I will have a quick list of functions and their R equivalent on top.
For reading in data:
pd.read_csv()
=read.csv()
pd.read_excel()
=read.xlsx()
for the first sheet
For saving data:
df.to_csv()
=write.csv()
write.xlsx()
=df.to_excel("df.xlsx", index = False, sheet_name = "name", startrow=0, startcol=0)
Reading in CSVs
# import loads in libraries
import pandas as pd
# read_csv to load in data
# you pass the path in. you can use relative paths from here
df = pd.read_csv('../data/pokemon_data.csv')
df.head(2)
# | Name | Type 1 | Type 2 | HP | Attack | Defense | Sp. Atk | Sp. Def | Speed | Generation | Legendary | |
---|---|---|---|---|---|---|---|---|---|---|---|---|
0 | 1 | Bulbasaur | Grass | Poison | 45 | 49 | 49 | 65 | 65 | 45 | 1 | False |
1 | 2 | Ivysaur | Grass | Poison | 60 | 62 | 63 | 80 | 80 | 60 | 1 | False |
Reading in Text Files
In order to read in txt files, you still use the pd.read_csv()
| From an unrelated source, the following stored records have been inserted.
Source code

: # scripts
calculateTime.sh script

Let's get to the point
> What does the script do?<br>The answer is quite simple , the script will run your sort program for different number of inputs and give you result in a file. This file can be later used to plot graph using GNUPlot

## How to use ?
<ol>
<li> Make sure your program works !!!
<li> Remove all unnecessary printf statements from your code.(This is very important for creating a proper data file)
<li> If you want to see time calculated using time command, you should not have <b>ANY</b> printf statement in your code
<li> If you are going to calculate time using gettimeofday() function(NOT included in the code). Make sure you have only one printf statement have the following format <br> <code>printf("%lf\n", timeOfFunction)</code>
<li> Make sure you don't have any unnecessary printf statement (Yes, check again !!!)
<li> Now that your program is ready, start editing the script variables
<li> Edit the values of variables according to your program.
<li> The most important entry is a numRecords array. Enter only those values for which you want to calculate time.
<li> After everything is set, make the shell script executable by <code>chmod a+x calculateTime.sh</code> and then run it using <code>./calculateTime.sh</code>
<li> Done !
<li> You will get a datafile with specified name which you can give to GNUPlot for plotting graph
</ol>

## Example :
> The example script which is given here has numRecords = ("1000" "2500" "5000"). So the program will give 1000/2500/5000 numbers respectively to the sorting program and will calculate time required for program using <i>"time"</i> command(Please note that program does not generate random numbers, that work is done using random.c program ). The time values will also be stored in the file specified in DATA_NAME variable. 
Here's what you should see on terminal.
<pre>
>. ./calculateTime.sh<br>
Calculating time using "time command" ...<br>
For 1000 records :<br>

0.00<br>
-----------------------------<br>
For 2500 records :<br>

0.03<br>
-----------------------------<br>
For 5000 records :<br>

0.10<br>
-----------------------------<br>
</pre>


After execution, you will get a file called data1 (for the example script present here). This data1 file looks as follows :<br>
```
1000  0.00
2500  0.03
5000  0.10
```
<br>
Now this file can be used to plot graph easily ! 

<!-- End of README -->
command but you need to specify a delimiter. Some common delimiters are:
- For semi colons:
pd.read_csv('df.txt', sep = ';')
- For tabs:
pd.read_csv('df.txt', sep = '\t')
- For bars:
pd.read_csv('df.txt', sep = '|')
# loading in other file types
# you need to specify the delimiter
txt = pd.read_csv('pokemon_data.txt', sep = '\t')
txt.head(2)
# | Name | Type 1 | Type 2 | HP | Attack | Defense | Sp. Atk | Sp. Def | Speed | Generation | Legendary | |
---|---|---|---|---|---|---|---|---|---|---|---|---|
0 | 1 | Bulbasaur | Grass | Poison | 45 | 49 | 49 | 65 | 65 | 45 | 1 | False |
1 | 2 | Ivysaur | Grass | Poison | 60 | 62 | 63 | 80 | 80 | 60 | 1 | False |
Reading in Excel Files
This is very easy compared to R but there is still some trickiness.
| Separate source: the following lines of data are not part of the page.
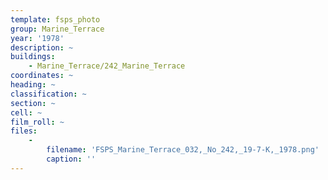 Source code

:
 ```yaml
---
template: fsps_photo
group: Marine_Terrace
year: '1978'
description: ~
buildings:
    - Marine_Terrace/242_Marine_Terrace
coordinates: ~
heading: ~
classification: ~
section: ~
cell: ~
film_roll: ~
files:
    -
        filename: 'FSPS_Marine_Terrace_032,_No_242,_19-7-K,_1978.png'
        caption: ''
---
```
# if you just want to read in the first sheet
xlsx = pd.read_excel('pokemon_data.xlsx')
xlsx.tail(2)
# | Name | Type 1 | Type 2 | HP | Attack | Defense | Sp. Atk | Sp. Def | Speed | Generation | Legendary | |
---|---|---|---|---|---|---|---|---|---|---|---|---|
798 | 720.0 | HoopaHoopa Unbound | Psychic | Dark | 80.0 | 160.0 | 60.0 | 170.0 | 130.0 | 80.0 | 6.0 | True |
799 | 721.0 | Volcanion | Fire | Water | 80.0 | 110.0 | 120.0 | 130.0 | 90.0 | 70.0 | 6.0 | True |
The following will let you get the sheet by the index:
xls = pd.ExcelFile('pokemon_data.xlsx')
df1 = xls.parse(0)
df2 = xls.parse(1)
df2.tail(2)
# | Name | Type 1 | Type 2 | HP | Attack | Defense | Sp. Atk | Sp. Def | Speed | Generation | Legendary | |
---|---|---|---|---|---|---|---|---|---|---|---|---|
5 | 5.0 | Charmeleon | Fire | NaN | 58.0 | 64.0 | 58.0 | 80.0 | 65.0 | 80.0 | 1.0 | False |
6 | 6.0 | Charizard | Fire | Flying | 78.0 | 84.0 | 78.0 | 109.0 | 85.0 | 100.0 | 1.0 | False |
The following will let you get the sheet by name:
xls = pd.ExcelFile('pokemon_data.xlsx')
# the sheet name is case sensitive
df1 = pd.read_excel(xls, 'sheet1')
df2 = pd.read_excel(xls, 'sheet2')
df2.tail(2)
# | Name | Type 1 | Type 2 | HP | Attack | Defense | Sp. Atk | Sp. Def | Speed | Generation | Legendary | |
---|---|---|---|---|---|---|---|---|---|---|---|---|
5 | 5.0 | Charmeleon | Fire | NaN | 58.0 | 64.0 | 58.0 | 80.0 | 65.0 | 80.0 | 1.0 | False |
6 | 6.0 | Charizard | Fire | Flying | 78.0 | 84.0 | 78.0 | 109.0 | 85.0 | 100.0 | 1.0 | False |
Saving the Data
It is quite easy to save as a csv. Don't forget to set the index = False.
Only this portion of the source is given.